Jessen (bzw. Lütz, wenn man so will) unterstellt, der Philosoph Herbert Schnädelbach würde „landläufigen Urteilen“ folgen in seiner Buchkritik zu Lütz. Was für eine Unverschämtheit, einem renommierten Philosophen eine unreflektierte Folgsamkeit zu „landläufigen Urteilen“ zu unterstellen….Die Rezenten tut weiter so, als sei der Historiker Prof. Angenendt völlig einverstanden mit diesem Lütz Opus. Ich höre von Insidern, dass Prof. Angenendt selbst gar nicht so glücklich ist mit der Reinwascherei, genannt Popularisierung, seines umfangreichen Buches, die Herr Lütz da liefert. Wusste Arnold Angendt, em. Prof. in Münster, Jahrgang 1934, überhaupt vor Drucklegung von dem Lützbuch? Das ist alles nie geklärt worden. Man frage doch mal bei Angenendt nach, wie zufrieden er denn als Wissenschaftler ist mit der Popularisierung seiner umfassend wissenschaftlichen Studie. Das wäre Aufgabe eines Recherche-Journalismus in DIE ZEIT etwa..

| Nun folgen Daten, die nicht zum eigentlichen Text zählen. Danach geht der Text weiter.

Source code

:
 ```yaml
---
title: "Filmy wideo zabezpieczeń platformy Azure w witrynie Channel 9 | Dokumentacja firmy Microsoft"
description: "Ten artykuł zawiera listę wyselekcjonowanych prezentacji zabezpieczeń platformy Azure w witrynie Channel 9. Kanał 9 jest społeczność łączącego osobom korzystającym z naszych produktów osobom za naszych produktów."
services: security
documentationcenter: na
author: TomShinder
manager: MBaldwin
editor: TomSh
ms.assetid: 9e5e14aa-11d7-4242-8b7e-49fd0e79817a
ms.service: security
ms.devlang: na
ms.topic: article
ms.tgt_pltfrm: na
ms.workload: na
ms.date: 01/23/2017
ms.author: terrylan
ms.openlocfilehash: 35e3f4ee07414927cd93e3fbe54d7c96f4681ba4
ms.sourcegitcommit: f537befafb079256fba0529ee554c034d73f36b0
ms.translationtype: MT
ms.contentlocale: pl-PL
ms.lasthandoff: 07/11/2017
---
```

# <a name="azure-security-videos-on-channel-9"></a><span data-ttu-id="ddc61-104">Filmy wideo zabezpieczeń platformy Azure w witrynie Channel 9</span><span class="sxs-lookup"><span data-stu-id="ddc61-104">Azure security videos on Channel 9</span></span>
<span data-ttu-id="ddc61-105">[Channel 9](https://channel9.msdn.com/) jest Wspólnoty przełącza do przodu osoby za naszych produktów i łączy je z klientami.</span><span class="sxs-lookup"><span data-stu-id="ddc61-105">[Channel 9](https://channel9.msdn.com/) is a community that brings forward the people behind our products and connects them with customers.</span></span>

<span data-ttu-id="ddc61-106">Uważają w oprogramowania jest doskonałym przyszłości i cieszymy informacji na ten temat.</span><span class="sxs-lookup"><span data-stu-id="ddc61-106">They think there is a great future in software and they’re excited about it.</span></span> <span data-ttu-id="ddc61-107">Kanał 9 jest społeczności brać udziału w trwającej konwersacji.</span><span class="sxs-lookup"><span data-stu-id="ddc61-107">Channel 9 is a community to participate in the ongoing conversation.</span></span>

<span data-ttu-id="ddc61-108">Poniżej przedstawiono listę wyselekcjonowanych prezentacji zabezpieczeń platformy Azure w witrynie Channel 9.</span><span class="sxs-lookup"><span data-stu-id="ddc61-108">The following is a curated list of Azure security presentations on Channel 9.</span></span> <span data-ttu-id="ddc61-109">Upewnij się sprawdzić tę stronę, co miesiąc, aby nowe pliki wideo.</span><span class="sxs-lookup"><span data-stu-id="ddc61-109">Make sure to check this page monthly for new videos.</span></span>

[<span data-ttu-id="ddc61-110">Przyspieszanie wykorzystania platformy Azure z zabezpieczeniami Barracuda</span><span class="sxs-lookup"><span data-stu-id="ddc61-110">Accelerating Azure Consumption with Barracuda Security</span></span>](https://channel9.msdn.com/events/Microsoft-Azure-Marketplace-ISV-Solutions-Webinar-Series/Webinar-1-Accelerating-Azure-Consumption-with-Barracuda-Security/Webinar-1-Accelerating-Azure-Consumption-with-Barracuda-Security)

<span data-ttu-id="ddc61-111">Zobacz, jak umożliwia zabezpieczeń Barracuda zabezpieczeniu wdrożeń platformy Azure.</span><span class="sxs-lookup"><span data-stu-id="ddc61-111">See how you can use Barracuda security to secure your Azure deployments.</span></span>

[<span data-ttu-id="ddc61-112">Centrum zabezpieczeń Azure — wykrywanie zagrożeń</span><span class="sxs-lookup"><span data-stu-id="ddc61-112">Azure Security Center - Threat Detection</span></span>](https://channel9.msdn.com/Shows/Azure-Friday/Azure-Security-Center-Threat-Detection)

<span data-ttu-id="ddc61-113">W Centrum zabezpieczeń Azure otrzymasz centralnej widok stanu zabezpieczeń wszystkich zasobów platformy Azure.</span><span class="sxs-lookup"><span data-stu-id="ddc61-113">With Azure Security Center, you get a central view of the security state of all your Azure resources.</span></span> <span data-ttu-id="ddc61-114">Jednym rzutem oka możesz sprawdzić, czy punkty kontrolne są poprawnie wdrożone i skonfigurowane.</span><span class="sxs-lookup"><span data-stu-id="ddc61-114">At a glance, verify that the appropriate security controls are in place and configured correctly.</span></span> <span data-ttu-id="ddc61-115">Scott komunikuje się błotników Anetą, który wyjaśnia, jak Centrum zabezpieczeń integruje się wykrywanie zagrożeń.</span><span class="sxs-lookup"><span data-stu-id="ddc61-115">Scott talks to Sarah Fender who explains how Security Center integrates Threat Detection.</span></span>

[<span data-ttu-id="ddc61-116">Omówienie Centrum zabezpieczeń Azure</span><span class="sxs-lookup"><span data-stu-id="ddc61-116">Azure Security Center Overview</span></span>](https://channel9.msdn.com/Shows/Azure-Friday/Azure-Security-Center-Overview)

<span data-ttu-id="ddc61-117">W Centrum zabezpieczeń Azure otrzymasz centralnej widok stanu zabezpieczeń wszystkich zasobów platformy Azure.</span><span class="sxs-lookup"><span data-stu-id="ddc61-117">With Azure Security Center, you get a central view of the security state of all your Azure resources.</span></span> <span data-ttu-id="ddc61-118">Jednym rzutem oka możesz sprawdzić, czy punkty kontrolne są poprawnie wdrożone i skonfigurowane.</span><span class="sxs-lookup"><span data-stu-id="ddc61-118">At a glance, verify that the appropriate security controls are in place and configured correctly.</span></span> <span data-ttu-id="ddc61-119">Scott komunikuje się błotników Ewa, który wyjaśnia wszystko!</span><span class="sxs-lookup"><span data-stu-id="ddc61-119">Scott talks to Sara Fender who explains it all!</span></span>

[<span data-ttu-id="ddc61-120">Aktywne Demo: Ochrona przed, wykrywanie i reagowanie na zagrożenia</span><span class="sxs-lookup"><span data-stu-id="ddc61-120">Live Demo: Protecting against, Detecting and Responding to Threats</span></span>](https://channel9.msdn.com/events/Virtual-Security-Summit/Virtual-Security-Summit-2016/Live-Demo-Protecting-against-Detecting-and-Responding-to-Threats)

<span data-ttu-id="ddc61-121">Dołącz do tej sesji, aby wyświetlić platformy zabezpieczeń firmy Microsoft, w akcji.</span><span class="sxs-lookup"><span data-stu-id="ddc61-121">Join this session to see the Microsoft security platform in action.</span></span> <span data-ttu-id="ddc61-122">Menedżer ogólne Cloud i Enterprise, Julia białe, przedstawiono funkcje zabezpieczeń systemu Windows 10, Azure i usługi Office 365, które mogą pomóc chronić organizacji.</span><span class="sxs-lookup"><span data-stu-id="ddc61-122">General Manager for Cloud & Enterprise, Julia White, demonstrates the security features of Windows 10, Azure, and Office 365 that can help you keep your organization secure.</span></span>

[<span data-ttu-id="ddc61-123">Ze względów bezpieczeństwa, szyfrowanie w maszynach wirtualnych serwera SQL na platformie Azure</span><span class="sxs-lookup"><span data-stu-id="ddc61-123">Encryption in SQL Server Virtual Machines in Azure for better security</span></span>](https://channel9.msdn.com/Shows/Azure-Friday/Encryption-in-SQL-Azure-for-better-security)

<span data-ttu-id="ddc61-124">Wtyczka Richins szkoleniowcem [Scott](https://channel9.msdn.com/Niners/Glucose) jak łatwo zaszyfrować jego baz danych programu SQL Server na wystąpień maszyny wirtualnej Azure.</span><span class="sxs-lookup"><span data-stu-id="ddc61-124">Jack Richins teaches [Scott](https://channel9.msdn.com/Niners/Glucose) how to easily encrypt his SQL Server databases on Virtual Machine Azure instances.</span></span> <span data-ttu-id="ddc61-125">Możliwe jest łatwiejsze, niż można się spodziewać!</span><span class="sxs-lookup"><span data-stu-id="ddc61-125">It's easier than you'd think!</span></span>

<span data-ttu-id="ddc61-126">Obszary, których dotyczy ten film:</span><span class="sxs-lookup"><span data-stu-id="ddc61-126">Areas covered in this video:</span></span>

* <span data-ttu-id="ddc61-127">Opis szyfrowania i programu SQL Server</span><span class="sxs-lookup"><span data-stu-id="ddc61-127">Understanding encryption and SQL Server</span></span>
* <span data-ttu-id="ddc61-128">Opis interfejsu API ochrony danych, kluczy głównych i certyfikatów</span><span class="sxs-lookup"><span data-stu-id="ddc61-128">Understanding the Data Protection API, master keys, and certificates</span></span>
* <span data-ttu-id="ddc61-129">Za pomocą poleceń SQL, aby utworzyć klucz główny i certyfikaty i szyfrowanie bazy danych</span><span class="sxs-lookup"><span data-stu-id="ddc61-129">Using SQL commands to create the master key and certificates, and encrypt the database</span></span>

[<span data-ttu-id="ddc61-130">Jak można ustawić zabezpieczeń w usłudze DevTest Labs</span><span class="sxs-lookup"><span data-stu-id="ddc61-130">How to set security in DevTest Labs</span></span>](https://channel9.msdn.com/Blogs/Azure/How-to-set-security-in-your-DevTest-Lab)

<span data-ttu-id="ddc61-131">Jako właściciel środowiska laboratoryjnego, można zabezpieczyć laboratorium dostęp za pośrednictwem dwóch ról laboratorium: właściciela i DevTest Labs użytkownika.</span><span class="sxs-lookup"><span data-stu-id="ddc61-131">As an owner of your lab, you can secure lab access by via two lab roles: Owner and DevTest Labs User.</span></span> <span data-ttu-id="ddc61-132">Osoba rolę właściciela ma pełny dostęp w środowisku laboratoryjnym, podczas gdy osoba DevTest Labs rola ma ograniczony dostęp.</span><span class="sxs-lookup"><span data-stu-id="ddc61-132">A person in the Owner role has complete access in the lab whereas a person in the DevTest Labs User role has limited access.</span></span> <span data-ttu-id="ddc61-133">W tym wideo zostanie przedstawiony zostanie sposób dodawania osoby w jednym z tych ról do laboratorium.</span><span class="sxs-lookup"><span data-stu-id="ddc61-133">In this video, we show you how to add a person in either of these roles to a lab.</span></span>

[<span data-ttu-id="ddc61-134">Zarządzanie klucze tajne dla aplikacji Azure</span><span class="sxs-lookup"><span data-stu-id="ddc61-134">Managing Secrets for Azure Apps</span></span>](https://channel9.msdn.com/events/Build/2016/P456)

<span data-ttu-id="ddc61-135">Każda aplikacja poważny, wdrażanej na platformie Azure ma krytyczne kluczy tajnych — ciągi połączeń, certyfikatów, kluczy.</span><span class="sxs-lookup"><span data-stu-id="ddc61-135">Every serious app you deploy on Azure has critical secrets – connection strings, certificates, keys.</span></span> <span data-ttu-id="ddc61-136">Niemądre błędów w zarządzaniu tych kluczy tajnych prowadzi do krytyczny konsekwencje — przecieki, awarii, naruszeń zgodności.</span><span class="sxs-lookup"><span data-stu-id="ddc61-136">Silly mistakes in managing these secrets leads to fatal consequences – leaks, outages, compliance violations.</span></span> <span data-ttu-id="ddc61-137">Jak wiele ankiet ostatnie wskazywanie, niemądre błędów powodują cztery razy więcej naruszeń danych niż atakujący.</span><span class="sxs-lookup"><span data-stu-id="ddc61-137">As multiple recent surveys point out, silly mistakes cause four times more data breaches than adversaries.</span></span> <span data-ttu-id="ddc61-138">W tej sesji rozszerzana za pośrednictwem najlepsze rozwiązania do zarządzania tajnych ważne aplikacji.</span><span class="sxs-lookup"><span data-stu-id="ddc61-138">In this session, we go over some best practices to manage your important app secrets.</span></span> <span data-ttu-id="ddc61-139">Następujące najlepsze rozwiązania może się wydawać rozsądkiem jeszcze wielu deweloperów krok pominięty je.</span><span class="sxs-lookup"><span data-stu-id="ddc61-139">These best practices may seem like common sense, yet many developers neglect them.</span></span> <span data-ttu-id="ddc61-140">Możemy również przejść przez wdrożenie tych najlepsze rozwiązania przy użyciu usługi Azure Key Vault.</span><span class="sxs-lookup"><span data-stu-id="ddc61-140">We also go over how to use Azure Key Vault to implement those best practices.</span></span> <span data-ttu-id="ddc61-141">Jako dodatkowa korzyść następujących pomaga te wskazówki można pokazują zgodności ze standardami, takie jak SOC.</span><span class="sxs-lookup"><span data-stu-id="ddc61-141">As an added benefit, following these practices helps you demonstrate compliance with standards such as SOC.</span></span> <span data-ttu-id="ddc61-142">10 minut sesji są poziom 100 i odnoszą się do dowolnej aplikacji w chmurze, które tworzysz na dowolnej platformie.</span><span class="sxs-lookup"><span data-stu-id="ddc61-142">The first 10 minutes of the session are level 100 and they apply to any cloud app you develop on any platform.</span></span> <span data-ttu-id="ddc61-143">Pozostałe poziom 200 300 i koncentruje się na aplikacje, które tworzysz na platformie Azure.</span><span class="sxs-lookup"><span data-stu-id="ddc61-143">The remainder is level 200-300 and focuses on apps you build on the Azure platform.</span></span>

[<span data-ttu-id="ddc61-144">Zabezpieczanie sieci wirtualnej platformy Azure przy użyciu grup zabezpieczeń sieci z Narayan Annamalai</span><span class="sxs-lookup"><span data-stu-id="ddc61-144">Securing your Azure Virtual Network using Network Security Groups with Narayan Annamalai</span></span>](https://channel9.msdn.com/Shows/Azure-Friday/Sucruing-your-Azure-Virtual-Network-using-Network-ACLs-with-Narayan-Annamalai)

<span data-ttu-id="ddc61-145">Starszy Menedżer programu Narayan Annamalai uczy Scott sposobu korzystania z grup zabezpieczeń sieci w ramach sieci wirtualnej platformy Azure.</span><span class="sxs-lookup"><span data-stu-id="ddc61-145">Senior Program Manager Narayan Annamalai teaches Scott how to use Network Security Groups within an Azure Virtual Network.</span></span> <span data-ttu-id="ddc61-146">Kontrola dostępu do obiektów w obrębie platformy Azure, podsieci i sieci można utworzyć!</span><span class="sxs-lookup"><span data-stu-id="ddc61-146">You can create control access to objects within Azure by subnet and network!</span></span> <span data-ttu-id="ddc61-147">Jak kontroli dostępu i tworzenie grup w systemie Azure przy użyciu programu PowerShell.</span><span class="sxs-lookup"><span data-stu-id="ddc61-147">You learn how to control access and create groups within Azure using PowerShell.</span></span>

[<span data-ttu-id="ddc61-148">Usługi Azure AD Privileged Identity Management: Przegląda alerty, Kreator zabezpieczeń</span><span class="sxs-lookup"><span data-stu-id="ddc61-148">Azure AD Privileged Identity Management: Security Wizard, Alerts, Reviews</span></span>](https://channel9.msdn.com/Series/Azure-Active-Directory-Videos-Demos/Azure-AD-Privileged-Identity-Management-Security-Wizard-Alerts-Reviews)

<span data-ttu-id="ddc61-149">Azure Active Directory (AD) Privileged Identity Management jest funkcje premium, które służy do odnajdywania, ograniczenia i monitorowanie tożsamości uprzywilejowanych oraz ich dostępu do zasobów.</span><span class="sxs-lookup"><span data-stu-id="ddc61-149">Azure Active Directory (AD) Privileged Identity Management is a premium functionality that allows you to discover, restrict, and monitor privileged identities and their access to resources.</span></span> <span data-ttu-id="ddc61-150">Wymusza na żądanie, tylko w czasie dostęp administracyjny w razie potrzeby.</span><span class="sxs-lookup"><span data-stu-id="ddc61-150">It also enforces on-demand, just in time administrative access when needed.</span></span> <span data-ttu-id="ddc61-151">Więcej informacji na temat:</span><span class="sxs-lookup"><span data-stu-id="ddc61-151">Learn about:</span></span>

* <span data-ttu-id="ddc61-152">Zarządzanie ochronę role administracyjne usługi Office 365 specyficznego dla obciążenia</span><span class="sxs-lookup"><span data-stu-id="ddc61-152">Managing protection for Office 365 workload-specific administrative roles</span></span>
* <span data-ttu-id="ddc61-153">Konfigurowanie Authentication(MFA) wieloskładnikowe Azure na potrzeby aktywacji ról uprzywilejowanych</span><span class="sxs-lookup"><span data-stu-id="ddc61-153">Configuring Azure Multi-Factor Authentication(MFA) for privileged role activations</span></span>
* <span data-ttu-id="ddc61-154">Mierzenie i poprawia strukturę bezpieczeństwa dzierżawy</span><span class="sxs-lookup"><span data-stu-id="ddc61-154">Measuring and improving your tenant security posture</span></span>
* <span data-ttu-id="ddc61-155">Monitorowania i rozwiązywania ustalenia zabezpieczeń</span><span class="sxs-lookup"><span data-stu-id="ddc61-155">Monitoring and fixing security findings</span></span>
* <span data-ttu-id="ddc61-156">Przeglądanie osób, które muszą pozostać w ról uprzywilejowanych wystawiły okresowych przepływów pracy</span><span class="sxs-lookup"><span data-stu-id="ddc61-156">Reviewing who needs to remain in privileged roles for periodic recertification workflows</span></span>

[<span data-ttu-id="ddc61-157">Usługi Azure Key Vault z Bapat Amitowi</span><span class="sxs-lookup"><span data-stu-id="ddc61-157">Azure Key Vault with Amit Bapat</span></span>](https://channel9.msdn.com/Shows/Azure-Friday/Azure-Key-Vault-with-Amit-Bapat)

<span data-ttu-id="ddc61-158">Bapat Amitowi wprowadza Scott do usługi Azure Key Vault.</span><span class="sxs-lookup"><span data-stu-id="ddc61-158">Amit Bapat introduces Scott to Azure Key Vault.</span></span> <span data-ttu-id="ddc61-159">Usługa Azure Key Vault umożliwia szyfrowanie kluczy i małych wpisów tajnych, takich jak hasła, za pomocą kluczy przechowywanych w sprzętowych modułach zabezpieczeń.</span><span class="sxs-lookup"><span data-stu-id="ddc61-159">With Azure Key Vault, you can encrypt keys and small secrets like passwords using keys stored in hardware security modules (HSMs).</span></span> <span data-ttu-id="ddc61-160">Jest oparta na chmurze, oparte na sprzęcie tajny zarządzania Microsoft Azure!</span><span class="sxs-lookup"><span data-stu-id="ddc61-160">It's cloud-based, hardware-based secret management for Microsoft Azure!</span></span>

Selbst der erzkatholische Politologe und einstige ZK Chef der Laien in Deutschland kritisierte das Skandalbuch von Lütz in „Christ in der Gegenwart“, Ausgabe 8.4.2018.

Mir unterstellte Lütz in einem Leserbrief für PUBLIK FORUM (Heft 7/2018) „böse Absichten der Manipulation“, nur weil ich erwähnte, dass zweifelsfrei zustimmend Lütz den amerikanischen Politologen Gary Remer in seinem Skandal Buch zitiert. Remer schreibt: „Hätte im Mittelalter ein jüdischer Staat bestanden, dürften manche Heiden der Verfolgung ausgesetzt worden sein“… In einem Interview mit Joachim Frank, Frankfurter Rundschau, 28. März 2018, Seite 32, hat Lütz immerhin einen gravierenden Fehler seinerseits eingestanden, als er in dem Skandal Buch schrieb: „Manches“, was die Christen den Juden antaten, „mag skandalös gewesen sein“. Manches, und mag gewesen sein, behauptet Lütz. Gegenüber Frank sagte Lütz, er wolle diese Formulierung korrigieren…

Aber darum geht es jetzt nicht primär:

Die Rezension in DIE Zeit verfälscht die Tatsachen: Die Liste der kirchlich verursachten und von der Kirche in Gang gebrachten Verfolgungen und Tötungen ist grenzenlos. Kirchen und Staaten waren damals, bis ins 18. Jahrhundert, ideologisch eins, es ist darum nur „Weißwäscherei“ zu sagen: Die Verfolgung und Tötung hätte der Staat übernommen. Er musste es in gutem Einvernehmen mit der Kirche tun. Kirche und Staat wollten beide keine „Abweichler“ in ihrem Territorium, darum töteten sie in gutem Einvernehmen (!) die Abweichler…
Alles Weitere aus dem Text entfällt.